The use to which any collected fees should be put was the subject of some disagreement, with proposals to continue to burn them and proposals that they should fund an organisation dedicated to the furtherance of ENS technical and governance development being put forward.
Vlad Zamfir proposed a novel mechanism for setting renewal rates and auction minimum bids by building a feedback mechanism into the registrar that adjusts those prices in response to name deregistration rates, attempting to maintain a fixed rate of deregistration. The target deregistration rate can then be adjusted in order to determine a good equilibrium price that is robust against changes in the value of Ether.
Despite the substantial drop in auction contention rates since the end of the soft launch, most present agreed that the auction mechanism should remain in place, but that means by which auctions — particularly uncontested ones — can be simplified for users should be investigated. A proposal to refactor the auction mechanism into a separate contract that can be reused by other projects was also well received.
The topic of providing secure and trustless subdomain registration attracted much discussion, with several present wishing to offer this. At present, it is difficult to offer guarantees of noninterference to users, due to the need to handle migration to a permanent registrar, and renewals, the mechanisms for which are not yet decided.
Various proposals were considered for constraints that could be placed on the eventual permanent registrar in order to facilitate trustless operation of subdomain registrars today, but none met with widespread approval.

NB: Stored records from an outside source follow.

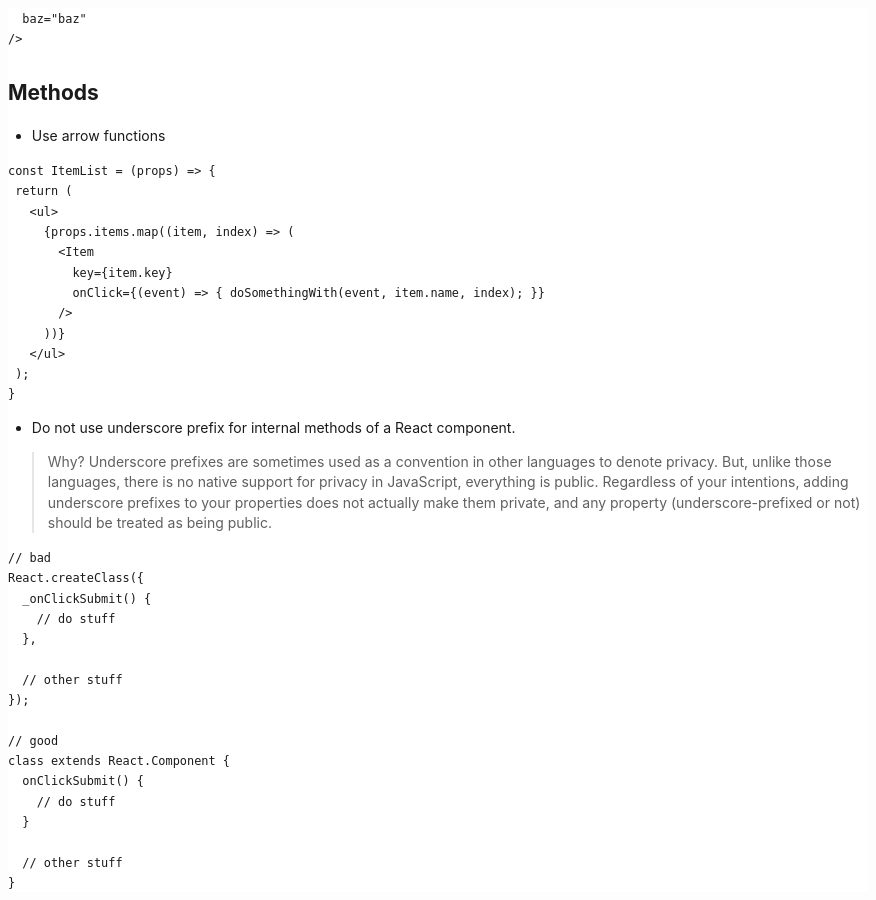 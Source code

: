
 ```
  baz="baz"
/>
```
## Methods

 - Use arrow functions
 ```
 const ItemList = (props) => {
  return (
    <ul>
      {props.items.map((item, index) => (
        <Item
          key={item.key}
          onClick={(event) => { doSomethingWith(event, item.name, index); }}
        />
      ))}
    </ul>
  );
}
```
 - Do not use underscore prefix for internal methods of a React component.
 

> Why? Underscore prefixes are sometimes used as a convention in other languages to denote privacy. But, unlike those languages, there is no native support for privacy in JavaScript, everything is public. Regardless of your intentions, adding underscore prefixes to your properties does not actually make them private, and any property (underscore-prefixed or not) should be treated as being public.

```
// bad
React.createClass({
  _onClickSubmit() {
    // do stuff
  },

  // other stuff
});

// good
class extends React.Component {
  onClickSubmit() {
    // do stuff
  }

  // other stuff
}
```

Instead, an alternative solution was proposed, and forms the basis of a recommendation from workshop attendees. Dan Finlay has an excellent writeup on this; in short, we recommend that those wishing to offer trustless subdomain registration lock up control of their deed in a contract that will only relinquish it when the current registrar is replaced. Once a replacement is announced, users can develop a migration mechanism for their current subregistrar, and transfer ownership of the deed to that mechanism in advance, providing users with ample notice to assess the process and determine how it will affect their names in advance of the migration process.
I have developed a first version of a lock-up contract for deeds here.
Integration of ENS with the legacy DNS system was also discussed, starting with a talk by Mark Jeftovic on the impact ENS can have on legacy DNS infrastructure. Attendees supported the formation of a subgroup to determine how best to build an interface between the two systems, with goals of offering ENS native resources over DNS, as well as hosting authoritative DNS records on ENS, which can provide security equivalent to DNSSEC, but without trusted third-parties.
Attendees were supportive of the suggestion that ENS should actively pursue integration with legacy TLD registries, making it possible to add these TLDs under ENS and make them resolvable inside Ethereum-based systems.
Piper Merriam gave a talk on ethpm, an Ethereum package management system, and how it utilises ENS to achieve its goals. At the end of the workshop, attendees shared their goals for future projects built on top of ENS.
Jim McDonald gave a talk on securing ENS names using a second-layer solution.
Implementation Considerations for Clients
Also discussed was the issue of implementation considerations for client software that uses ENS. Client implementers were reminded that UTS46 normalisation and verification of names are required for correct resolution ( as documented here). Homoglyph attacks, and ways to alert users to them were discussed at some length; client implementers are recommended to read and implement UTS39 and UTR36.